Thursday, September 19, 2013

Do good communication skills improve your code?

What is one of the primary design flaws we see over and over in software?

Tight coupling.

I started wondering why this might be. I thought about the mental process I go through when attempting to write cohesive, decoupled code. I realized that is was very similar to the mental process I go through when composing paragraphs and sentences.

Could there be a correlation between composition skills in one's native language and their skill at designing and developing loosely coupled software solutions?

Certainly Uncle Bob Martin's book "Clean Code" suggests something of the sort. In it he approaches method writing much like telling a story. If one is better at communicating written stories, perhaps they would be better at this form of design.

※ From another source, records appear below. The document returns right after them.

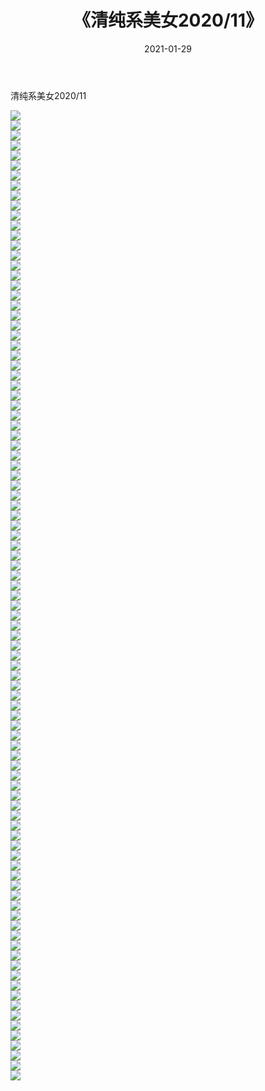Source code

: ﻿---
layout: post
title:  《清纯系美女2020/11》
date:   2021-01-29
img: http://pic.660000.xyz/1:/清纯系美女/2020/11/000.jpg
categories: [美女, 清纯, 唯美]
---

清纯系美女2020/11

 ![](http://pic.660000.xyz/1:/清纯系美女/2020/11/001.jpeg) <br>![](http://pic.660000.xyz/1:/清纯系美女/2020/11/002.jpeg) <br>![](http://pic.660000.xyz/1:/清纯系美女/2020/11/003.jpeg) <br>![](http://pic.660000.xyz/1:/清纯系美女/2020/11/004.jpeg) <br>![](http://pic.660000.xyz/1:/清纯系美女/2020/11/005.jpeg) <br>![](http://pic.660000.xyz/1:/清纯系美女/2020/11/006.jpeg) <br>![](http://pic.660000.xyz/1:/清纯系美女/2020/11/007.jpeg) <br>![](http://pic.660000.xyz/1:/清纯系美女/2020/11/008.jpeg) <br>![](http://pic.660000.xyz/1:/清纯系美女/2020/11/009.jpeg) <br>![](http://pic.660000.xyz/1:/清纯系美女/2020/11/010.jpeg) <br>![](http://pic.660000.xyz/1:/清纯系美女/2020/11/011.jpeg) <br>![](http://pic.660000.xyz/1:/清纯系美女/2020/11/012.jpeg) <br>![](http://pic.660000.xyz/1:/清纯系美女/2020/11/013.jpeg) <br>![](http://pic.660000.xyz/1:/清纯系美女/2020/11/014.jpeg) <br>![](http://pic.660000.xyz/1:/清纯系美女/2020/11/015.jpeg) <br>![](http://pic.660000.xyz/1:/清纯系美女/2020/11/016.jpeg) <br>![](http://pic.660000.xyz/1:/清纯系美女/2020/11/017.jpeg) <br>![](http://pic.660000.xyz/1:/清纯系美女/2020/11/018.jpeg) <br>![](http://pic.660000.xyz/1:/清纯系美女/2020/11/019.jpeg) <br>![](http://pic.660000.xyz/1:/清纯系美女/2020/11/020.jpeg) <br>![](http://pic.660000.xyz/1:/清纯系美女/2020/11/021.jpeg) <br>![](http://pic.660000.xyz/1:/清纯系美女/2020/11/022.jpeg) <br>![](http://pic.660000.xyz/1:/清纯系美女/2020/11/023.jpeg) <br>![](http://pic.660000.xyz/1:/清纯系美女/2020/11/024.jpeg) <br>![](http://pic.660000.xyz/1:/清纯系美女/2020/11/025.jpeg) <br>![](http://pic.660000.xyz/1:/清纯系美女/2020/11/026.jpeg) <br>![](http://pic.660000.xyz/1:/清纯系美女/2020/11/027.jpeg) <br>![](http://pic.660000.xyz/1:/清纯系美女/2020/11/028.jpeg) <br>![](http://pic.660000.xyz/1:/清纯系美女/2020/11/029.jpeg) <br>![](http://pic.660000.xyz/1:/清纯系美女/2020/11/030.jpeg) <br>![](http://pic.660000.xyz/1:/清纯系美女/2020/11/031.jpeg) <br>![](http://pic.660000.xyz/1:/清纯系美女/2020/11/032.jpeg) <br>![](http://pic.660000.xyz/1:/清纯系美女/2020/11/033.jpeg) <br>![](http://pic.660000.xyz/1:/清纯系美女/2020/11/034.jpeg) <br>![](http://pic.660000.xyz/1:/清纯系美女/2020/11/035.jpeg) <br>![](http://pic.660000.xyz/1:/清纯系美女/2020/11/036.jpeg) <br>![](http://pic.660000.xyz/1:/清纯系美女/2020/11/037.jpeg) <br>![](http://pic.660000.xyz/1:/清纯系美女/2020/11/038.jpeg) <br>![](http://pic.660000.xyz/1:/清纯系美女/2020/11/039.jpeg) <br>![](http://pic.660000.xyz/1:/清纯系美女/2020/11/040.jpeg) <br>![](http://pic.660000.xyz/1:/清纯系美女/2020/11/041.jpeg) <br>![](http://pic.660000.xyz/1:/清纯系美女/2020/11/042.jpeg) <br>![](http://pic.660000.xyz/1:/清纯系美女/2020/11/043.jpeg) <br>![](http://pic.660000.xyz/1:/清纯系美女/2020/11/044.jpeg) <br>![](http://pic.660000.xyz/1:/清纯系美女/2020/11/045.jpeg) <br>![](http://pic.660000.xyz/1:/清纯系美女/2020/11/046.jpeg) <br>![](http://pic.660000.xyz/1:/清纯系美女/2020/11/047.jpeg) <br>![](http://pic.660000.xyz/1:/清纯系美女/2020/11/048.jpeg) <br>![](http://pic.660000.xyz/1:/清纯系美女/2020/11/049.jpeg) <br>![](http://pic.660000.xyz/1:/清纯系美女/2020/11/050.jpeg) <br>![](http://pic.660000.xyz/1:/清纯系美女/2020/11/051.jpeg) <br>![](http://pic.660000.xyz/1:/清纯系美女/2020/11/052.jpeg) <br>![](http://pic.660000.xyz/1:/清纯系美女/2020/11/053.jpeg) <br>![](http://pic.660000.xyz/1:/清纯系美女/2020/11/054.jpeg) <br>![](http://pic.660000.xyz/1:/清纯系美女/2020/11/055.jpeg) <br>![](http://pic.660000.xyz/1:/清纯系美女/2020/11/056.jpeg) <br>![](http://pic.660000.xyz/1:/清纯系美女/2020/11/057.jpeg) <br>![](http://pic.660000.xyz/1:/清纯系美女/2020/11/058.jpeg) <br>![](http://pic.660000.xyz/1:/清纯系美女/2020/11/059.jpeg) <br>![](http://pic.660000.xyz/1:/清纯系美女/2020/11/060.jpeg) <br>![](http://pic.660000.xyz/1:/清纯系美女/2020/11/061.jpeg) <br>![](http://pic.660000.xyz/1:/清纯系美女/2020/11/062.jpeg) <br>![](http://pic.660000.xyz/1:/清纯系美女/2020/11/063.jpeg) <br>![](http://pic.660000.xyz/1:/清纯系美女/2020/11/064.jpeg) <br>![](http://pic.660000.xyz/1:/清纯系美女/2020/11/065.jpeg) <br>![](http://pic.660000.xyz/1:/清纯系美女/2020/11/066.jpeg) <br>![](http://pic.660000.xyz/1:/清纯系美女/2020/11/067.jpeg) <br>![](http://pic.660000.xyz/1:/清纯系美女/2020/11/068.jpeg) <br>![](http://pic.660000.xyz/1:/清纯系美女/2020/11/069.jpeg) <br>![](http://pic.660000.xyz/1:/清纯系美女/2020/11/070.jpeg) <br>![](http://pic.660000.xyz/1:/清纯系美女/2020/11/071.jpeg) <br>![](http://pic.660000.xyz/1:/清纯系美女/2020/11/072.jpeg) <br>![](http://pic.660000.xyz/1:/清纯系美女/2020/11/073.jpeg) <br>![](http://pic.660000.xyz/1:/清纯系美女/2020/11/074.jpeg) <br>![](http://pic.660000.xyz/1:/清纯系美女/2020/11/075.jpeg) <br>![](http://pic.660000.xyz/1:/清纯系美女/2020/11/076.jpeg) <br>![](http://pic.660000.xyz/1:/清纯系美女/2020/11/077.jpeg) <br>![](http://pic.660000.xyz/1:/清纯系美女/2020/11/078.jpeg) <br>![](http://pic.660000.xyz/1:/清纯系美女/2020/11/079.jpeg) <br>![](http://pic.660000.xyz/1:/清纯系美女/2020/11/080.jpeg) <br>![](http://pic.660000.xyz/1:/清纯系美女/2020/11/081.jpeg) <br>![](http://pic.660000.xyz/1:/清纯系美女/2020/11/082.jpeg) <br>![](http://pic.660000.xyz/1:/清纯系美女/2020/11/083.jpeg) <br>![](http://pic.660000.xyz/1:/清纯系美女/2020/11/084.jpeg) <br>![](http://pic.660000.xyz/1:/清纯系美女/2020/11/085.jpeg) <br>![](http://pic.660000.xyz/1:/清纯系美女/2020/11/086.jpeg) <br>![](http://pic.660000.xyz/1:/清纯系美女/2020/11/087.jpeg) <br>![](http://pic.660000.xyz/1:/清纯系美女/2020/11/088.jpeg) <br>![](http://pic.660000.xyz/1:/清纯系美女/2020/11/089.jpeg) <br>![](http://pic.660000.xyz/1:/清纯系美女/2020/11/090.jpeg) <br>![](http://pic.660000.xyz/1:/清纯系美女/2020/11/091.jpeg) <br>![](http://pic.660000.xyz/1:/清纯系美女/2020/11/092.jpeg) <br>![](http://pic.660000.xyz/1:/清纯系美女/2020/11/093.jpeg) <br>![](http://pic.660000.xyz/1:/清纯系美女/2020/11/094.jpeg) <br>![](http://pic.660000.xyz/1:/清纯系美女/2020/11/095.jpeg) <br>![](http://pic.660000.xyz/1:/清纯系美女/2020/11/096.jpeg) <br>![](http://pic.660000.xyz/1:/清纯系美女/2020/11/097.jpeg) <br>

UPDATE: I found this link after posting that I thought I would share:

What do you think?

Monday, September 16, 2013

Put your Adwords fears to REST (managing lead consumption)

I just finished up a neat little project where I got to help a client streamline how they were managing the monitoring of lead consumption among their sales members and making sure that they were not overspending in a particular region at another's detriment.

The Problem: The client is using Adwords to garner leads in various states. Their sales team members are selling in multiple states. They have a third party system for distribution of leads to the team members. This system has a toggle the team members are to use to indicate whether they are actively taking leads at a given time. When this flag is on for a team member, leads are sent to them. However, many team members were failing to turn their flag off. These members where then getting leads assigned to them when they might not even be in the office. This was to the detriment of other members who then would get none. Due to the agreement to provide members leads, this meant a lot of work tracking consumption, establishing quotas and trying to modify behavior. It also meant that sometimes the Adwords budget for particular campaigns would have to be increased in order to meet the internal agreements with the sales team. The cross region nature of sales member activity also meant that it could effect campaigns in multiple regions. They were tracking all this using a spreadsheet and a lot of leg work.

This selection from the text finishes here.